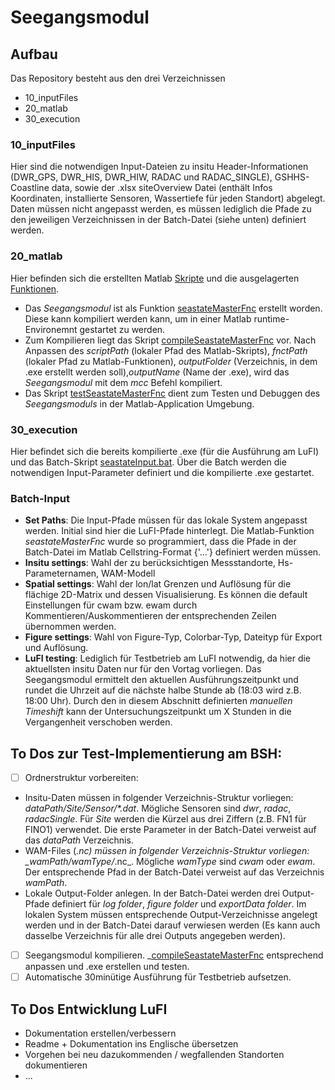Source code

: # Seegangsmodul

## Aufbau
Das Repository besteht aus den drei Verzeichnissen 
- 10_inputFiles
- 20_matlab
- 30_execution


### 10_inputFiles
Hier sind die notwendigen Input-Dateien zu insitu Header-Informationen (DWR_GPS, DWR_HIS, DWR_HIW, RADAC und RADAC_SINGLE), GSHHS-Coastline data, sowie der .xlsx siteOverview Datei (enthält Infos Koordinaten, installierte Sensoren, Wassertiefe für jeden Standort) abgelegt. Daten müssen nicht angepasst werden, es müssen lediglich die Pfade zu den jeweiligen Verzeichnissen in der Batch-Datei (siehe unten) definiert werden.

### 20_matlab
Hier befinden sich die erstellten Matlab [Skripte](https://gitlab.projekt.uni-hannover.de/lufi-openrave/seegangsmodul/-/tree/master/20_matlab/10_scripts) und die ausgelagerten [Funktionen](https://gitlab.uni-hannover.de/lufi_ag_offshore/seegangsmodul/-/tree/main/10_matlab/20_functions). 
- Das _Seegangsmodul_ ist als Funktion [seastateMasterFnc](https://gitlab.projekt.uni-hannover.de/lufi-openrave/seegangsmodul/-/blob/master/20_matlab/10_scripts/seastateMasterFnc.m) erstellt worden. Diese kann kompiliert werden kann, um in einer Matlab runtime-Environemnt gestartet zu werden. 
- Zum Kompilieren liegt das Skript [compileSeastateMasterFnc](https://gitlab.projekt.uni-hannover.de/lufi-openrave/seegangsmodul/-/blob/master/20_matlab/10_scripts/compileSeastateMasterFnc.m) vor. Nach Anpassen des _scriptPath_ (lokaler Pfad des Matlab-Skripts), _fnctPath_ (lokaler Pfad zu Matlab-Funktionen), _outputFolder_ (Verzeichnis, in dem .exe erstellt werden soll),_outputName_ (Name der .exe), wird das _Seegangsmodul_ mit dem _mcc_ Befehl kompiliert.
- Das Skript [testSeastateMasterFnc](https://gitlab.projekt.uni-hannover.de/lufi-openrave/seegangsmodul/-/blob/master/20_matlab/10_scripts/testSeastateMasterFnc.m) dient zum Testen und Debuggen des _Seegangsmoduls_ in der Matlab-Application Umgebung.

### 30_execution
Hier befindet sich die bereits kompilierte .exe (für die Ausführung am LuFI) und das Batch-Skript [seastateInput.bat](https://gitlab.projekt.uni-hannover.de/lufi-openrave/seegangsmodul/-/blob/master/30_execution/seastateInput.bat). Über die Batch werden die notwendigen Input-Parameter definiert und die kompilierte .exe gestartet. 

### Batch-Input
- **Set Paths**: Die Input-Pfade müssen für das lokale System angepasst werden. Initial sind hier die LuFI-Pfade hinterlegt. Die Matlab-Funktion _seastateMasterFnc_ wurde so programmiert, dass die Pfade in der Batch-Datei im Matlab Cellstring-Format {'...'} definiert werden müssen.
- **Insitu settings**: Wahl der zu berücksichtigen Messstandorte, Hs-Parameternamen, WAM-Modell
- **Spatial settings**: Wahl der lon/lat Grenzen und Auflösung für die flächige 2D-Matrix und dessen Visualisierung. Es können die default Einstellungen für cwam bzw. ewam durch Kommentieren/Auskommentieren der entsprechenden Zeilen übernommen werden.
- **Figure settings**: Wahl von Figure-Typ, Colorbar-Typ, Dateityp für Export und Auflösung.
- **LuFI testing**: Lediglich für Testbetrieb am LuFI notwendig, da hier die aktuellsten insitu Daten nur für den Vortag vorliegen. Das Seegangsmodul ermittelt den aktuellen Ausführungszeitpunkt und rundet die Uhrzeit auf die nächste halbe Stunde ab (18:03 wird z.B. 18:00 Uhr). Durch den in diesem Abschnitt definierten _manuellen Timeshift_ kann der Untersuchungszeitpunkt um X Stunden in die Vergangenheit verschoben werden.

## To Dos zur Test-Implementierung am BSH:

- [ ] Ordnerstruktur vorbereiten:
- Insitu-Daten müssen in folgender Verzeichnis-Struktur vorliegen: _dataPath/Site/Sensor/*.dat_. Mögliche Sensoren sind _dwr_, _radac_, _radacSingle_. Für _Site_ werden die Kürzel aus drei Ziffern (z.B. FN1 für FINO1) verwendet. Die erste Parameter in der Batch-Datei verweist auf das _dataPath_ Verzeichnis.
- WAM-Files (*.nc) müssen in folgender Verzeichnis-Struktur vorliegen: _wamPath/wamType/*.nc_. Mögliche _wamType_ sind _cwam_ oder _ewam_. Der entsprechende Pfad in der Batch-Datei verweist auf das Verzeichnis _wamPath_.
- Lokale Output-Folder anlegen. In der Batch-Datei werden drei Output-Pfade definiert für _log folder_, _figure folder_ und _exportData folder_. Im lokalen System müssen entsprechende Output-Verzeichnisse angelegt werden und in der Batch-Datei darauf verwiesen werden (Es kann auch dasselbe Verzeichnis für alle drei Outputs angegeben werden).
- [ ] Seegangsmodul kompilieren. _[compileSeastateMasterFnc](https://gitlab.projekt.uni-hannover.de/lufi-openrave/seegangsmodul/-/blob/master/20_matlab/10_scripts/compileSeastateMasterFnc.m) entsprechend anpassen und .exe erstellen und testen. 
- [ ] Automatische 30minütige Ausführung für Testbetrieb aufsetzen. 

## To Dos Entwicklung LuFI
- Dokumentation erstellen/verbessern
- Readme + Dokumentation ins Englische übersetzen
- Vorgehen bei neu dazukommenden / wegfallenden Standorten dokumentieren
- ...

——

In the material above, find each line that contains the word "angepasst", and select it.

**Solution below:**
Hier sind die notwendigen Input-Dateien zu insitu Header-Informationen (DWR_GPS, DWR_HIS, DWR_HIW, RADAC und RADAC_SINGLE), GSHHS-Coastline data, sowie der .xlsx siteOverview Datei (enthält Infos Koordinaten, installierte Sensoren, Wassertiefe für jeden Standort) abgelegt. Daten müssen nicht angepasst werden, es müssen lediglich die Pfade zu den jeweiligen Verzeichnissen in der Batch-Datei (siehe unten) definiert werden.
- **Set Paths**: Die Input-Pfade müssen für das lokale System angepasst werden. Initial sind hier die LuFI-Pfade hinterlegt. Die Matlab-Funktion _seastateMasterFnc_ wurde so programmiert, dass die Pfade in der Batch-Datei im Matlab Cellstring-Format {'...'} definiert werden müssen.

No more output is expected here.